Cal doesn’t move, but Johnny flinches anyway.

Cal says, “You don’t want to try that, Johnny. Trust me on this one.”

The heat is building. The sun up here is different; it has a scouring quality, like it’s scraping your skin raw to make it easier to burn. Liam and Alanna have started chanting something giggly and triumphant, but the high air of the mountain thins it to a wisp of sound.

Cal takes the three hundred bucks out of his pocket and holds it out.

Johnny glances at it, but doesn’t move to take it. After a moment he says, “That’s nothing to do with me. If you want to do something with it, talk to Mart Lavin.”

Cal more or less expected this. Mart said no one wants to trust Johnny with cash, so they’re buying the gold themselves. Johnny is keeping his hands clean, and making the men think it’s their smart idea.

“I’ll do that,” he says, pocketing the cash. “Good talk.”

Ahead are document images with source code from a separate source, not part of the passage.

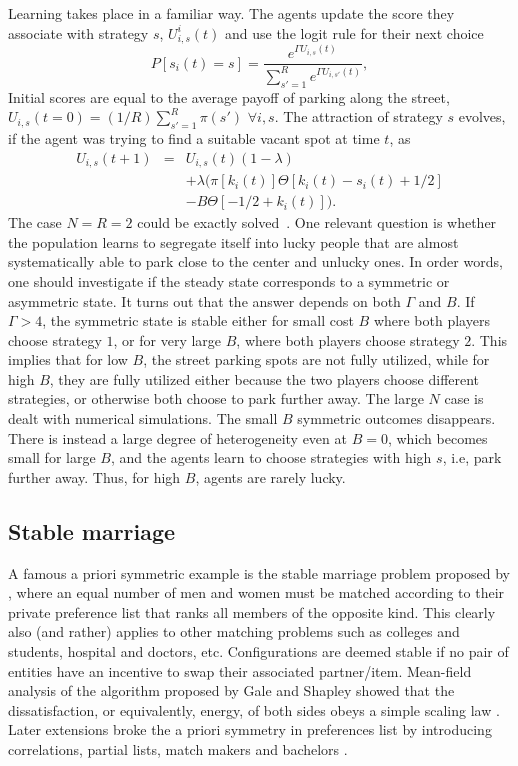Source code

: \documentclass[aps,twocolumn,nofootinbib,sortedaddress,reprint]{revtex4-1}
\begin{document}
Learning takes place in a familiar way.  The agents update
the score they associate with strategy $s$,   $U_{i,s}^i(t)$ and use the logit rule for their next choice
\begin{equation}
P[s_i(t) = s]=\frac{e^{\Gamma U_{i,s}(t)}}{\sum_{s'=1}^R e^{\Gamma
  U_{i,s'}(t)}},
\end{equation}
Initial scores are equal to the average payoff of parking along the street, $U_{i,s}(t=0) =
(1/R) \sum_{s'=1}^R \pi(s')$ $\forall i,s$.  The attraction of
strategy $s$ evolves, if the agent was trying to find a suitable vacant spot at time $t$, as
\begin{eqnarray}
U_{i,s}(t+1)&=& U_{i,s}(t)(1-\lambda) \\\nonumber
&& + \lambda (\pi[k_i(t)]\Theta[k_i(t)-s_i(t)+1/2] \\\nonumber
&& -B\Theta [-1/2+k_i(t)]).
\end{eqnarray}
The case  $N=R=2$ could be exactly solved~\cite{Hanaki2011}. One relevant question is whether the
population learns to segregate itself into lucky people that are almost systematically able to park close to the center and unlucky ones. In order words, one should investigate if the steady state corresponds to a symmetric or asymmetric state. It turns out that the answer depends on both $\Gamma$ and $B$. If  $\Gamma > 4$, the
symmetric state is stable either for small cost $B$ where both players
choose strategy $1$, or for very large $B$, where both players choose
strategy $2$.  This implies that for low $B$, the street parking spots
are not fully utilized, while for high $B$, they are fully utilized
either because the two players choose different strategies, or
otherwise both choose to park further away. The large $N$ case is dealt with numerical simulations. The
small $B$ symmetric outcomes disappears. There is instead
a large degree of heterogeneity even at $B=0$, which becomes small
for large $B$, and the agents learn to choose strategies with high
$s$, i.e, park further away. Thus, for high $B$, agents are rarely lucky.



\subsection{Stable marriage}
\label{sec:marriage}
A famous a priori symmetric example is the stable marriage problem
proposed by \textcite{gale1962college}, \textcite{knuth1997stable} where an equal number of men
and women must be matched according to their private preference list
that ranks all members of the opposite kind. This clearly
  also (and rather) applies to other matching problems such as
  colleges and students, hospital and doctors, etc. Configurations
are deemed stable if no pair of entities have an incentive to swap
their associated partner/item.  Mean-field analysis of the algorithm proposed
by Gale and Shapley showed that the dissatisfaction, or equivalently,
energy, of both sides obeys a simple scaling law
\cite{omero1997marriage}. Later extensions broke the a priori symmetry
in preferences list by introducing correlations, partial lists, match
makers and bachelors
\cite{caldarelli2001beauty,zhang2001happier,laureti2003matching}.
\end{document}
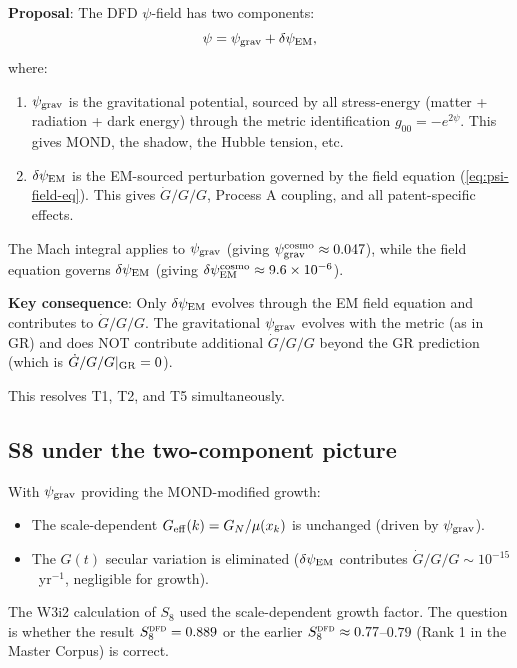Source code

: \documentclass[11pt]{article}
\newcommand{\ee}[1]{\times 10^{#1}}
\newcommand{\GN}{G_N}
\newcommand{\Geff}{G_{\rm eff}}
\newcommand{\Gdot}{\dot{G}/G}
\newcommand{\DFD}{\textsc{dfd}}
\newcommand{\mufd}{\mu}
\begin{document}
\begin{tcolorbox}[colback=blue!5!white, colframe=blue!60!black,
  title=\textbf{W3i5 Structural Resolution: Two-Component $\psi$-Field}]
\textbf{Proposal}: The DFD $\psi$-field has two components:
\begin{equation}
  \psi = \psi_{\rm grav} + \delta\psi_{\rm EM},
\end{equation}
where:
\begin{enumerate}[nosep]
  \item $\psi_{\rm grav}$ is the gravitational potential, sourced by all
    stress-energy (matter + radiation + dark energy) through the metric
    identification $g_{00} = -e^{2\psi}$. This gives MOND, the shadow,
    the Hubble tension, etc.
  \item $\delta\psi_{\rm EM}$ is the EM-sourced perturbation governed by
    the field equation (\ref{eq:psi-field-eq}). This gives
    $\Gdot/G$, Process A coupling, and all patent-specific effects.
\end{enumerate}
The Mach integral applies to $\psi_{\rm grav}$ (giving
$\psi_{\rm grav}^{\rm cosmo} \approx 0.047$), while the field equation
governs $\delta\psi_{\rm EM}$ (giving $\delta\psi_{\rm EM}^{\rm cosmo}
\approx 9.6\ee{-6}$).

\textbf{Key consequence}: Only $\delta\psi_{\rm EM}$ evolves through the
EM field equation and contributes to $\Gdot/G$. The gravitational
$\psi_{\rm grav}$ evolves with the metric (as in GR) and does NOT
contribute additional $\Gdot/G$ beyond the GR prediction (which is
$\Gdot/G|_{\rm GR} = 0$).

This resolves T1, T2, and T5 simultaneously.
\end{tcolorbox}

\subsection{S8 under the two-component picture}

With $\psi_{\rm grav}$ providing the MOND-modified growth:
\begin{itemize}[nosep]
  \item The scale-dependent $\Geff(k) = \GN/\mufd(x_k)$ is unchanged
    (driven by $\psi_{\rm grav}$).
  \item The $G(t)$ secular variation is eliminated ($\delta\psi_{\rm EM}$
    contributes $\Gdot/G \sim 10^{-15}$~yr$^{-1}$, negligible for growth).
\end{itemize}

The W3i2 calculation of $S_8$ used the scale-dependent growth factor.
The question is whether the result $S_8^{\DFD} = 0.889$ or the earlier
$S_8^{\DFD} \approx 0.77$--$0.79$ (Rank 1 in the Master Corpus) is
correct.
\end{document}
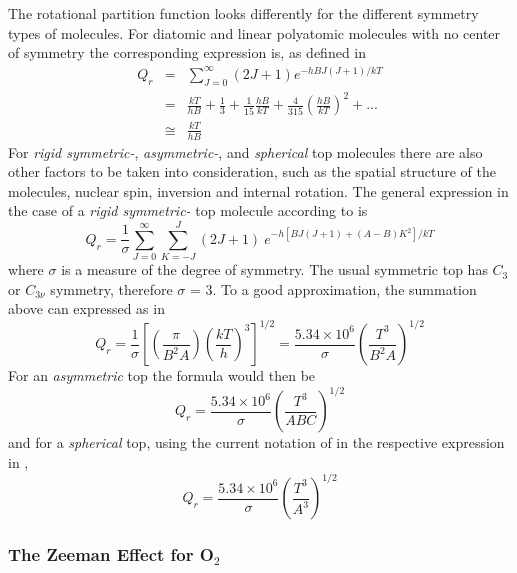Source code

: The rotational partition function looks differently for the different
symmetry types of molecules.
For diatomic and linear  polyatomic molecules with no center of
symmetry the corresponding expression is, as defined in \citet{gordyandcook:70}
\begin{eqnarray}\label{eq:abs_theory:rot_partition}
Q_r & = & \sum_{J=0}^\infty (2J+1)e^{-hBJ(J+1)/kT}\nonumber\\
   & = & \frac{kT}{hB}+\frac{1}{3}+\frac{1}{15}\frac{hB}{kT}+\frac{4}{315}\left(\frac{hB}{kT}\right)^2+...\nonumber\\
   & \cong & \frac{kT}{hB}
\end{eqnarray}
For {\it{ rigid symmetric-}}, {\it{asymmetric-}}, and {\it{spherical}} top molecules there are also
other factors to be taken into consideration, such as the
spatial structure of the molecules, nuclear spin, inversion and
internal rotation. The general expression in the case of a 
{\it{ rigid symmetric-}} top molecule according to \citet{herzberg:45}
is
\begin{equation}\label{eq:abs_theory:rot_partition_symtop}
Q_r  =  \frac{1}{\sigma}\sum_{J=0}^\infty \sum_{K=-J}^{J}(2J+1)~e^{-h[BJ(J+1)+(A-B)K^2]/kT}
\end{equation}
where $\sigma$ is a measure of the degree of symmetry. The usual
symmetric top has $C_3$ or $C_{3\nu}$ symmetry, therefore $\sigma$ = 3. To a good
approximation, the summation above can expressed as in \citet{gordyandcook:70}
\begin{equation}\label{eq:abs_theory:rot_partition_top_appro}
Q_r  = 
\frac{1}{\sigma}\left[\left(\frac{\pi}{B^2A}\right)\left(\frac{kT}{h}\right)^3\right]^{1/2}=
\frac{5.34\times 10^6}{\sigma}\left(\frac{T^3}{B^{2}A}\right)^{1/2}
\end{equation}
For an  {\it{asymmetric}} top the formula would then be 
\begin{equation}\label{eq:abs_theory:rot_partition_asymtop}
Q_r = \frac{5.34\times 10^6}{\sigma}\left(\frac{T^3}{ABC}\right)^{1/2}
\end{equation}
and for a {\it{spherical}} top, using the current notation of
\citet{gordyandcook:70} in the respective expression in \citet{herzberg:45},
\begin{equation}\label{eq:abs_theory:rot_partition_sphetop}
Q_r = \frac{5.34\times 10^6}{\sigma}\left(\frac{T^3}{A^3}\right)^{1/2}
\end{equation}

\subsubsection{The Zeeman Effect for O$_2$}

“Daddy!” Liam yells, and he starts pointing at the earthworks and calling out some long excited story. “I’ll see you round,” Johnny says to Cal, and he saunters over to Liam and Alanna’s construction, where he squats down and starts pointing at things and asking interested questions. Cal heads off all the way back down the mountain, to find Mart.

Pissing Noreen off comes at a price. Lena is the last person in several townlands to hear about Johnny Reddy’s Englishman’s granny’s gold. Contrary to Noreen’s opinion, Lena is not a hermit and in fact has a respectable number of friends, but the close ones are women from the book club she did in town a few years back, or people from work—Lena does the accounts, and whatever else needs doing, at a stable out the other side of Boyle. She can go for days without talking to anyone from Ardnakelty, if she feels like it, which under the circumstances she has. She hasn’t been into the shop, on the grounds that if Noreen starts shoving her down the aisle again, Lena might tell her to fuck off and mind her own business, which would be satisfying but unproductive. She hasn’t been round to Cal’s, either. The easeful rhythm they’ve established, over the past two years, has them meeting a few times a week; and Lena, who has never before felt the need to worry about what Cal might read into her actions, doesn’t want him thinking she’s hovering and fretting over him because Johnny bloody Reddy is back in town. She expected Trey to come back looking to stay the night again, but there’s been no sign of her.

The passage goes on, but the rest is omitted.